The polls saw a record turnout of 69.78%, or almost 75 million voters, said the top election official, Vladimir Churov.
Medvedev's nearest rival, Communist Party leader Gennady Zyuganov, took 17.72% of the vote. Nationalist Vladimir Zhirinovsky received 9.34%, and the leader of the pro-Western Democratic Party, Andrei Bogdanov, - 1.29%.
Voting took place in a total of 140 countries, spanning 18 time zones, with the first Russians casting their ballots in New Zealand, Australia, and Japan, and the last on the western coast of the U.S.
Europe's main election watchdog, the OSCE, boycotted the polls over restrictions it said were imposed by Russia.
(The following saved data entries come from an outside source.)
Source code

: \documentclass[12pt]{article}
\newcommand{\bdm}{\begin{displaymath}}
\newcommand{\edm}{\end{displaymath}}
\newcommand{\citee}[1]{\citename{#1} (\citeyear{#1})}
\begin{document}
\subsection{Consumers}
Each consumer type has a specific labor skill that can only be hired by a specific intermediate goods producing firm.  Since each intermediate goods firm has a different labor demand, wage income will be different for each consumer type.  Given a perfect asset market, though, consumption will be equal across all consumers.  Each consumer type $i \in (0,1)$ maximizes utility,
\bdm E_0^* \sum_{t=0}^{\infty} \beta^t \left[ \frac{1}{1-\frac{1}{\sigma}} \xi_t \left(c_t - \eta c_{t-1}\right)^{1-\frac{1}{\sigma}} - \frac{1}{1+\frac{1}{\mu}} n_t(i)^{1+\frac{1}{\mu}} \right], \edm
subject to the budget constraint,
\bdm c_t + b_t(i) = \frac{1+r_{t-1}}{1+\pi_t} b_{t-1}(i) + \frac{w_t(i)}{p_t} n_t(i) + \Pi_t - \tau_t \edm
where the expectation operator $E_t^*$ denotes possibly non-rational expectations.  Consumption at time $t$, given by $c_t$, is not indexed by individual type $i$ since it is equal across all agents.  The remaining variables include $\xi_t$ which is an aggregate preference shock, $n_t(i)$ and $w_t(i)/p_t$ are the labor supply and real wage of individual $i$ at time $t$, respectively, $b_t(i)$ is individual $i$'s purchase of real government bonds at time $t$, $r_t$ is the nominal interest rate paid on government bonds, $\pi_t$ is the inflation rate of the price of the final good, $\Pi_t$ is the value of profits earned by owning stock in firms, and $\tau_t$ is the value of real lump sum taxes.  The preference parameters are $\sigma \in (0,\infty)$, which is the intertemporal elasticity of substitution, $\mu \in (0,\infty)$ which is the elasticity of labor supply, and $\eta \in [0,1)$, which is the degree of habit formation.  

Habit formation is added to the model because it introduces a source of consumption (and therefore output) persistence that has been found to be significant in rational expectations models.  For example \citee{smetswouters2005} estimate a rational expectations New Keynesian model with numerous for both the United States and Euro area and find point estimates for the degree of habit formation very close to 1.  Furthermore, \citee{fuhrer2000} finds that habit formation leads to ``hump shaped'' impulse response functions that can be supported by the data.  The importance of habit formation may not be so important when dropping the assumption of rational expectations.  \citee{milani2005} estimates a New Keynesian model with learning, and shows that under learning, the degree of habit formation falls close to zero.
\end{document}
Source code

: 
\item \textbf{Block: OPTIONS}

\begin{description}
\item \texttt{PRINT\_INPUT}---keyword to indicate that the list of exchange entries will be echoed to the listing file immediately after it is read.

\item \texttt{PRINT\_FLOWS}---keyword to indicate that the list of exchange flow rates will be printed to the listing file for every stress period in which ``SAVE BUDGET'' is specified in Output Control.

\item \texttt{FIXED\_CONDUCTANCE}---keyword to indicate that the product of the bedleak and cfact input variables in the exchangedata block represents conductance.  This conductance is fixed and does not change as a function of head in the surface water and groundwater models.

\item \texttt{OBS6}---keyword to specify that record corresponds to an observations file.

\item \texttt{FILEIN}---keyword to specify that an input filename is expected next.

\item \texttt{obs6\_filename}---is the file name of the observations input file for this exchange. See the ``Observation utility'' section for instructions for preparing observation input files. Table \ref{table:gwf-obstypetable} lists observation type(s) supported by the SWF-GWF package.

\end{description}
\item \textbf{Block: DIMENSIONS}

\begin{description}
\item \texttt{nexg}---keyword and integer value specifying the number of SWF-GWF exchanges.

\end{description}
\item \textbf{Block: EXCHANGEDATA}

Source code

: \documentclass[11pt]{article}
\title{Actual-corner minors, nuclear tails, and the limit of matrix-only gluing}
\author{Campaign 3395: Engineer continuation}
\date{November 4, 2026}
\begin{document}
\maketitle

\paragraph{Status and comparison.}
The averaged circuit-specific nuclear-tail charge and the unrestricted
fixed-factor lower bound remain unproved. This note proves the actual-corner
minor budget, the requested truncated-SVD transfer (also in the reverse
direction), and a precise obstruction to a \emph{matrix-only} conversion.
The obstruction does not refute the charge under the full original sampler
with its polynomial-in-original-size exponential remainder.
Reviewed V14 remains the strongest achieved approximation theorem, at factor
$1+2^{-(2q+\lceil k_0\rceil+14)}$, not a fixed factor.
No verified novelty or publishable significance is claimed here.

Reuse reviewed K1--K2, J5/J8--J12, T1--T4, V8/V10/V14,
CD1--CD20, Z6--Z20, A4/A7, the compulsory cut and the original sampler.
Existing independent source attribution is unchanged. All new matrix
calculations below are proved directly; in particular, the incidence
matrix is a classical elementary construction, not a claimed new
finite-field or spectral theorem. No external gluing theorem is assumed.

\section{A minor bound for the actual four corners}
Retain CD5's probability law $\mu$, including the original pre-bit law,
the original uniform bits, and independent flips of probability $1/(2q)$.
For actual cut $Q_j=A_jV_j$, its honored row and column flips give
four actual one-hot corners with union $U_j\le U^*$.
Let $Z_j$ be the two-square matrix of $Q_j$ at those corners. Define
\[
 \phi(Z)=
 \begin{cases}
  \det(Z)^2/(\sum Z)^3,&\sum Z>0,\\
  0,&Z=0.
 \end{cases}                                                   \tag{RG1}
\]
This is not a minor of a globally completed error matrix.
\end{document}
The head of the PACE monitoring group said Sunday's vote was a "reflection of the will of the electorate, whose democratic potential unfortunately has not been tapped."
Andreas Gross also said unequal access to media put into question the overall fairness of the vote, adding the election "repeats most of the flaws seen in the parliamentary elections last December."
The refusal by the Russian election authorities to register a number of candidates from Russia's opposition due to 'irregularities' in their applications was also cited as a cause for concern by critics of the polls, as was the lack of media coverage for candidates given permission to stand.
Zyuganov and Zhirinovsky have hinted that they may contest the election results in the courts.
Former Soviet leader Mikhail Gorbachev was also critical, saying that "The outcome of the elections was predetermined by the popularity of Vladimir Putin, who backed Dmitry Medvedev and agreed to be premier if he won."
Medvedev was publicly backed by President Vladimir Putin as his successor in mid-December, and was later nominated by the ruling United Russia party as a presidential candidate.
Putin later announced that he would take up an offer by Medvedev to become prime minister if his 'heir' was elected president.
Russian election officials said that the polls had taken place without serious violations.
Medvedev said on Sunday his presidency would be a "direct continuation" of the policies of the man who had backed him to lead Russia, and his future work in tandem with Putin would "become a positive factor in the development of our country."